The struct IMAGE_NT_HEADERS64 encompasses a 32- bit signature, a PE file header, and a PE optional header. You could say that struct IMAGE_NT_HEADERS64 as a whole is PE’s version of the executable header.

  • The PE signature is simply a string containing the ASCII characters PE, followed by two NULL characters. It’s analogous to the magic bytes in the e_ident field in ELF’s executable header.
  • The file header describes general properties of the file. The most important fields are Machine, NumberOfSections, SizeOfOptionalHeader, and Characteristics.
  • The PE optional header provides metadata. It may be missing in object files.

 

Section Header Table

  • An array of IMAGE_SECTION_HEADER structures, each of which describes a single section, denoting its size in the file and in memory (SizeOfRawData and VirtualSize), its file offset and virtual address (PointerToRawData and VirtualAddress), relocation information, and any flags (Characteristics).
    • The flags describe whether the section is executable, readable, writable, or some combination of these.
  • Instead of referring to a string table as the ELF section headers do, PE section headers specify the section name using a simple character array field, aptly called Name. Because the array is only 8 bytes long, PE section names are limited to 8 characters.
  • PE format does not explicitly distinguish between sections and segments. The closest thing PE files have to ELF’s execution view is the DataDirectory, which provides the loader with a shortcut to certain portions of the binary needed for setting up the execution.
  • There is no separate program header table; the section header table is used for both linking and loading.

 

Sections

Many of the sections in PE files are directly comparable to ELF sections, often even having (almost) the same name.

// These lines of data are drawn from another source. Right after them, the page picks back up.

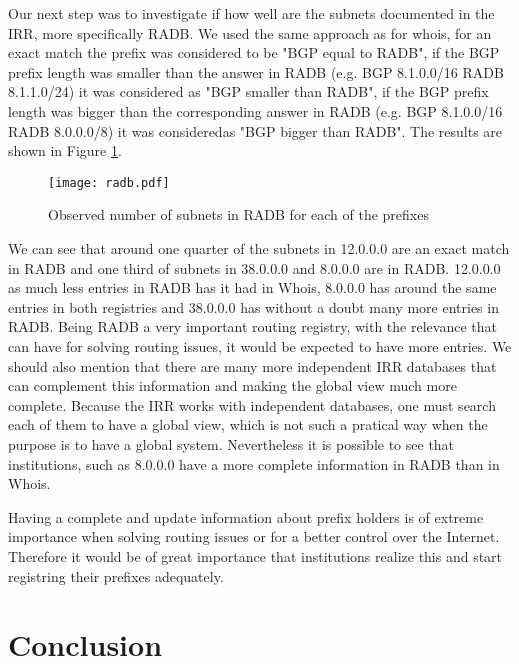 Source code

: \documentclass[11pt,a4paper]{scrreprt}
\begin{document}
Our next step was to investigate if how well are the subnets documented in the IRR,  more specifically RADB. We used the same approach as for whois, for an exact match the prefix was considered to be "BGP equal to RADB", if the BGP prefix length was smaller than the answer in RADB (e.g. BGP 8.1.0.0/16 RADB 8.1.1.0/24) it was considered as "BGP smaller than RADB", if the BGP prefix length was bigger than the corresponding answer in RADB (e.g. BGP 8.1.0.0/16 RADB 8.0.0.0/8) it was consideredas "BGP bigger than RADB". The results are shown in Figure \ref{fig:radb}.

\begin{figure}[!h]
\centering
\texttt{[image: radb.pdf]}
\caption{Observed number of subnets in RADB for each of the prefixes}
\label{fig:radb}
\end{figure}

We can see that around one quarter of the subnets in 12.0.0.0 are an exact match in RADB and one third of subnets in 38.0.0.0 and 8.0.0.0 are in RADB. 12.0.0.0 as much less entries in RADB has it had in Whois, 8.0.0.0 has around the same entries in both registries and 38.0.0.0 has without a doubt many more entries in RADB. Being RADB a very important routing registry, with the relevance that can have for solving routing issues, it would be expected to have more entries. We should also mention that there are many more independent IRR databases that can complement this information and making the global view much more complete. Because the IRR works with independent databases, one must search each of them to have a global view, which is not such a pratical way when the purpose is to have a global system.
Nevertheless it is possible to see that institutions, such as 8.0.0.0 have a more complete information in RADB than in Whois. 

Having a complete and update information about prefix holders is of extreme importance when solving routing issues or for a better control over the Internet. Therefore it would be of great importance that institutions realize this and start registring their prefixes adequately.

\clearpage
\chapter{Conclusion}
\end{document}
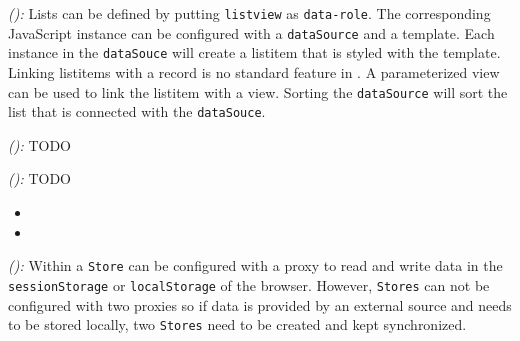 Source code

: \documentclass[a4paper]{artikel3}
\newcommand{\code}[1]{\texttt{#1}}
\newcommand{\setspace}[0]{\vspace{2mm}}
\renewcommand{\paragraph}[1]{\setspace \noindent {\bf #1}  }
\newcommand{\framework}[2]{ \emph{#1 (\textbf{#2}): }} %
\newcommand{\challenge}[1]{\paragraph{#1}}
\begin{document}
\framework{\kendoa{}}{}
Lists can be defined by putting \code{listview} as \code{data-role}.
The corresponding JavaScript instance can be configured with a \code{dataSource} and a template.
Each instance in the \code{dataSouce} will create a listitem that is styled with the template.
Linking listitems with a record is no standard feature in \kendo{}.
A parameterized view can be used to link the listitem with a view.
Sorting the \code{dataSource} will sort the list that is connected with the \code{dataSouce}.

\framework{\jqma{}}{}
TODO

\framework{\lungoa{}}{}
TODO

% 
% 
% 
% 
% 
% 
% 


\challenge{\chal{offline}}

\begin{itemize}
 \item {}
 \item {}
\end{itemize}


\framework{\sta{}}{}
Within \st{} a \code{Store} can be configured with a proxy to read and write data in the \code{sessionStorage} or \code{localStorage} of the browser.
However,  \code{Stores} can not be configured with two proxies so if data is provided by an external source and needs to be stored locally,  two \code{Stores} need to be created and kept synchronized.
\end{document}
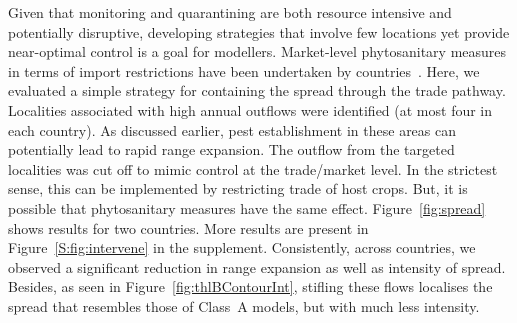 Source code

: \documentclass[11pt]{article}
\theoremstyle{definition}
\begin{document}
Given that monitoring and quarantining are both resource intensive and
potentially disruptive, developing strategies that involve few locations
yet provide near-optimal control is a goal for modellers.  Market-level
phytosanitary measures in terms of import restrictions have been undertaken
by countries~\cite{USDA2012}. Here, we evaluated a simple strategy for
containing the spread through the trade pathway. Localities associated with
high annual outflows were identified (at most four in each country). As
discussed earlier, pest establishment in these areas can potentially lead
to rapid range expansion. The outflow from the targeted localities was cut
off to mimic control at the trade/market level. In the strictest sense,
this can be implemented by restricting trade of host crops. But, it is
possible that phytosanitary measures have the same effect.
Figure~\ref{fig:spread} shows results for two countries.  More results are
present in Figure~\ref{S:fig:intervene} in the supplement.  Consistently,
across countries, we observed a significant reduction in range expansion as
well as intensity of spread.  Besides, as seen in
Figure~\ref{fig:thlBContourInt}, stifling these flows localises the spread
that resembles those of Class~A models, but with much less intensity.
\end{document}
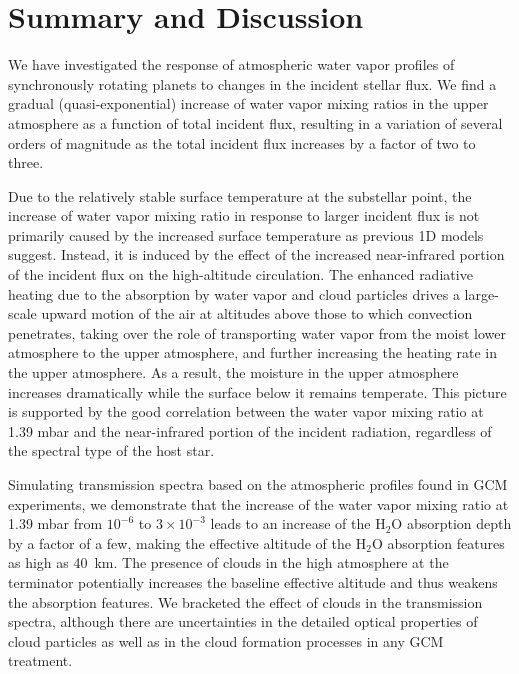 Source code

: \documentclass[11pt,numberedappendix,twocolappendix,]{emulateapj}
\def\water{H$_2$O}
\def\preslevel{1.39 mbar}
\def\wv{water vapor}
\begin{document}
\section{Summary and Discussion}
\label{s:summary}

We have investigated the response of atmospheric \wv{} profiles of synchronously rotating planets to changes in the incident stellar flux. 
We find a gradual (quasi-exponential) increase of \wv{} mixing ratios in the upper atmosphere as a function of total incident flux, resulting in a variation of several orders of magnitude as the total incident flux increases by a factor of two to three. 

Due to the relatively stable surface temperature at the substellar point, the increase of \wv{} mixing ratio in response to larger incident flux is not primarily caused by the increased surface temperature as previous 1D models suggest. 
Instead, it is induced by the effect of the increased near-infrared portion of the incident flux on the high-altitude circulation. 
The enhanced radiative heating due to the absorption by \wv{} and cloud particles drives a large-scale upward motion of the air at altitudes above those to which convection penetrates, taking over the role of transporting \wv{} from the moist lower atmosphere to the upper atmosphere, and further increasing the heating rate in the upper atmosphere.
As a result, the moisture in the upper atmosphere increases dramatically while the surface below it remains temperate. 
This picture is supported by the good correlation between the \wv{} mixing ratio at \preslevel{} and the near-infrared portion of the incident radiation, regardless of the spectral type of the host star. 

Simulating transmission spectra based on the atmospheric profiles found in GCM experiments, 
we demonstrate that the increase of the \wv{} mixing ratio at \preslevel{} from $10^{-6}$ to $3 \times 10^{-3}$ leads to an increase of the \water{} absorption depth by a factor of a few, making the effective altitude of the \water{} absorption features as high as 40~km. 
The presence of clouds in the high atmosphere at the terminator potentially increases the baseline effective altitude and thus weakens the absorption features. 
We bracketed the effect of clouds in the transmission spectra, 
although there are uncertainties in the detailed optical properties of cloud particles as well as in the cloud formation processes in any GCM treatment. 
\end{document}
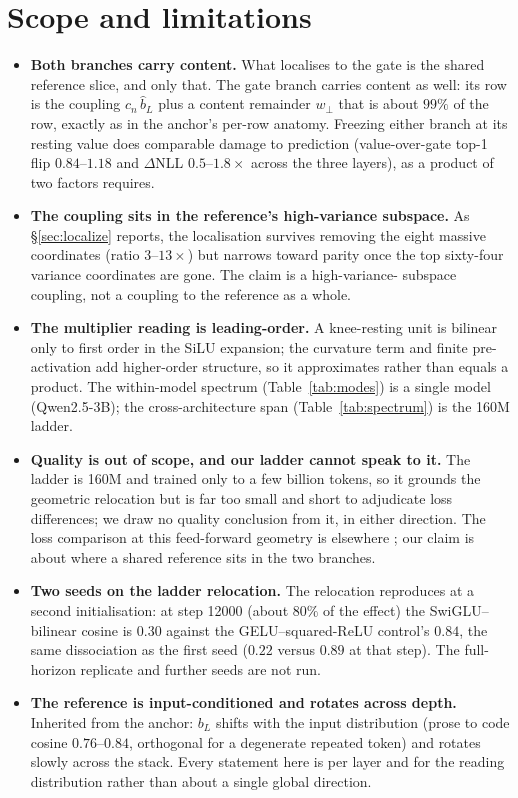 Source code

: \documentclass[11pt]{article}
\newcommand{\bl}{b_L}
\newcommand{\blh}{\hat{b}_L}
\begin{document}
\section{Scope and limitations}
\label{sec:scope}

\begin{itemize}
\item \textbf{Both branches carry content.} What localises to the gate is the
  shared reference slice, and only that. The gate branch carries content as well:
  its row is the coupling $c_n\,\blh$ plus a content remainder $w_\perp$ that is
  about $99\%$ of the row, exactly as in the anchor's per-row anatomy. Freezing
  either branch at its resting value does comparable damage to prediction
  (value-over-gate top-1 flip $0.84$--$1.18$ and $\Delta$NLL $0.5$--$1.8\times$
  across the three layers), as a product of two factors requires.
\item \textbf{The coupling sits in the reference's high-variance subspace.} As
  \S\ref{sec:localize} reports, the localisation survives removing the eight
  massive coordinates (ratio $3$--$13\times$) but narrows toward parity once the
  top sixty-four variance coordinates are gone. The claim is a high-variance-%
  subspace coupling, not a coupling to the reference as a whole.
\item \textbf{The multiplier reading is leading-order.} A knee-resting unit is
  bilinear only to first order in the SiLU expansion; the curvature term and
  finite pre-activation add higher-order structure, so it approximates rather than
  equals a product. The within-model spectrum (Table~\ref{tab:modes}) is a single
  model (Qwen2.5-3B); the cross-architecture span (Table~\ref{tab:spectrum}) is
  the 160M ladder.
\item \textbf{Quality is out of scope, and our ladder cannot speak to it.} The
  ladder is 160M and trained only to a few billion tokens, so it grounds the
  geometric relocation but is far too small and short to adjudicate loss
  differences; we draw no quality conclusion from it, in either direction. The
  loss comparison at this feed-forward geometry is elsewhere \citep{shazeer2020};
  our claim is about where a shared reference sits in the two branches.
\item \textbf{Two seeds on the ladder relocation.} The relocation reproduces at a
  second initialisation: at step 12000 (about $80\%$ of the effect) the
  SwiGLU--bilinear cosine is $0.30$ against the GELU--squared-ReLU control's
  $0.84$, the same dissociation as the first seed ($0.22$ versus $0.89$ at that
  step). The full-horizon replicate and further seeds are not run.
\item \textbf{The reference is input-conditioned and rotates across depth.}
  Inherited from the anchor: $\bl$ shifts with the input distribution (prose to
  code cosine $0.76$--$0.84$, orthogonal for a degenerate repeated token) and
  rotates slowly across the stack. Every statement here is per layer and for the
  reading distribution rather than about a single global direction.
\end{itemize}
\end{document}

  • The .idata section specifies which symbols (functions and data) the binary imports from shared libraries, or DLLs in Windows terminology.
  • The .edata section lists the symbols and their addresses that the binary exports.
    • To resolve references to external symbols, the loader needs to match up the required imports with the export table of the DLL that provides the required symbols.
    • In practice, you may find that the .idata and .edata sections are merged into .rdata, but their contents and workings remain the same.
  • When the loader resolves dependencies, it writes the resolved addresses into the Import Address Table (IAT). Similar to the Global Offset Table in ELF, the IAT is simply a table of resolved pointers with one slot per pointer.
    • The IAT is also part of the .idata section, and it initially contains pointers to the names or identifying numbers of the symbols to be imported.
    • The dynamic loader then replaces these pointers with pointers to the actual imported functions or variables. A call to a library function is then implemented as a call to a thunk for that function, which is nothing more than an indirect jump through the IAT slot for the function.

Citation: Practical Binary Analysis.